The effects of GMO rice is not known. Past negative effects of GMOs in general include rats fed with GMO soy flour dying, and with Monsanto's GM corn developing blood and kidney abnormalities. Higaonons blamed Monsanto's GMO BT-corn for deaths of those exposed to its pollen or who ate it. GMO papaya seeds in Thailand were found contaminated with a tetracyclin-resistant gene. The UNFAO-created Codex warned that people may develop immunity to tetracyclin antibiotic. The farm was burned to the ground (Bangkok Post, July 1, 2005).


REAL VS ARTIFICIAL RICE SHORTAGE
 
THERE IS NO IMMEDIATE RICE SHORTAGE, ONLY AN INCREASE IN PRICE. THERE IS NO NEED TO PANIC EXCEPT IN CATCHING HOARDERS AND PRODUCING MORE RICE IN THE LONG TERM. OUR PANIC ALSO CONTRIBUTES TO SHORTAGE BY OVER-BUYING.
 
NFA announced a slight price increase of its rice from its current P18.25 per kilo, which is still near double of commercial prices, to lessen the ballooning government subsidy of about P8 per kilo, or 5 million kilos or P40 million per day.
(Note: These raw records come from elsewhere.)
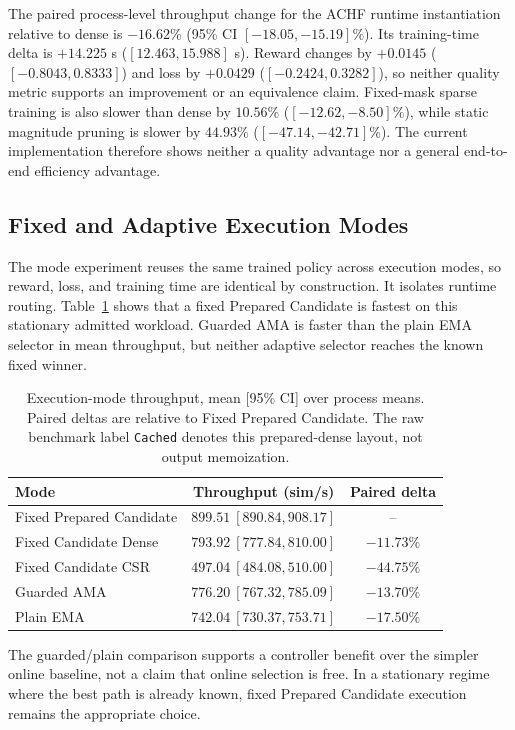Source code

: \documentclass{article}
\newcommand{\ama}{\textsc{AMA}}
\begin{document}
The paired process-level throughput change for the ACHF runtime instantiation
relative to dense is
$-16.62\%$ (95\% CI $[-18.05,-15.19]\%$). Its training-time delta is
$+14.225$ s ($[12.463,15.988]$ s). Reward changes by $+0.0145$
($[-0.8043,0.8333]$) and loss by $+0.0429$ ($[-0.2424,0.3282]$), so neither
quality metric supports an improvement or an equivalence claim. Fixed-mask
sparse training is also slower than dense by $10.56\%$
($[-12.62,-8.50]\%$), while static magnitude pruning is slower by $44.93\%$
($[-47.14,-42.71]\%$). The current implementation therefore shows neither a
quality advantage nor a general end-to-end efficiency advantage.

\subsection{Fixed and Adaptive Execution Modes}

The mode experiment reuses the same trained policy across execution modes, so
reward, loss, and training time are identical by construction. It isolates
runtime routing. Table~\ref{tab:mode-results} shows that a fixed Prepared
Candidate is fastest on this stationary admitted workload. Guarded \ama{} is
faster than the plain EMA selector in mean throughput, but neither adaptive
selector reaches the known fixed winner.

\begin{table}[t]
\centering
\caption{Execution-mode throughput, mean [95\% CI] over process means. Paired
deltas are relative to Fixed Prepared Candidate. The raw benchmark label
\texttt{Cached} denotes this prepared-dense layout, not output memoization.}
\label{tab:mode-results}
\small
\begin{tabular}{lcc}
\toprule
Mode & Throughput (sim/s) & Paired delta \\
\midrule
Fixed Prepared Candidate & $899.51\ [890.84,908.17]$ & -- \\
Fixed Candidate Dense & $793.92\ [777.84,810.00]$ & $-11.73\%$ \\
Fixed Candidate CSR & $497.04\ [484.08,510.00]$ & $-44.75\%$ \\
Guarded \ama{} & $776.20\ [767.32,785.09]$ & $-13.70\%$ \\
Plain EMA & $742.04\ [730.37,753.71]$ & $-17.50\%$ \\
\bottomrule
\end{tabular}
\end{table}

The guarded/plain comparison supports a controller benefit over the simpler
online baseline, not a claim that online selection is free. In a stationary
regime where the best path is already known, fixed Prepared Candidate execution
remains the appropriate choice.
\end{document}
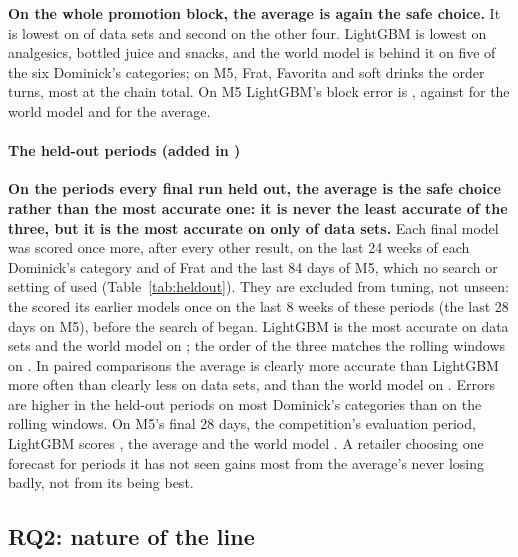\textbf{On the whole promotion block, the average is again the safe choice.} It
is lowest on \rqAvgBestBlockWord{} of \rqNineWord{} data sets and second on the other four. LightGBM is
lowest on analgesics, bottled juice and snacks, and the world model is behind it
on five of the six Dominick's categories; on M5, Frat, Favorita and soft drinks
the order turns, most at the chain total. On M5 LightGBM's block error is
\rqBlockMfiveLgb{}, against \rqBlockMfiveWm{} for the world model and \rqBlockMfiveAvg{}
for the average.



\paragraph{The held-out periods (added in \thisrev{})}
\textbf{On the periods every final run held out, the average is the safe choice
rather than the most accurate one: it is never the least accurate of the three,
but it is the most accurate on only \hoAvgBest{} of \hoSets{} data sets.} Each
final model was scored once more, after every other result, on the last 24 weeks
of each Dominick's category and of Frat and the last 84 days of M5, which no
search or setting of \thisrev{} used (Table~\ref{tab:heldout}). They are excluded from tuning, not unseen:
the \fvpaper{} scored its earlier models once on the last 8 weeks of these periods (the last 28 days
on M5), before the search of \thisrev{} began. LightGBM is the
most accurate on \hoLgbBest{} data sets and the world model on \hoWmBest{}; the
order of the three matches the rolling windows on \hoOrderSame{}. In paired
comparisons the average is clearly more accurate than LightGBM more often than
clearly less on \hoAvgBeatsLgb{} data sets, and than the world model on
\hoAvgBeatsWm. Errors are higher in the held-out periods on most Dominick's
categories than on the rolling windows. On M5's final 28 days, the competition's
evaluation period, LightGBM scores \hoMfiveFinalLGB{}, the average
\hoMfiveFinalAvg{} and the world model \hoMfiveFinalWM. A retailer choosing one
forecast for periods it has not seen gains most from the average's never losing
badly, not from its being best.



\subsection{RQ2: nature of the line}
\label{sec:rq-lines}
The huge disparity between subsidized and commercial rice invites hoarding. Rice shortage is therefore two-fold - real and artificial, and no one knows the ratio between the two. When the biggest rice exporter, Thailand, reduced export by 30% to insure their local supply, that is real, not hoarding. It automatically translates into less rice available globally. But when, as a consequence, fuelled by media reports of shortage, traders hold on to their stocks to further increase the price before they sell, that is artificial and plain hoarding.
 
How much of our rice shortage is real and artificial? If the artificial is larger than the real, then we really have to lynch the hoarders to save the nation. If the real is larger, then the productivity programs so nicely articulated have to be implemented without corruption. The most critical solution is credit to small rice farmers who produce majority of our rice nationwide.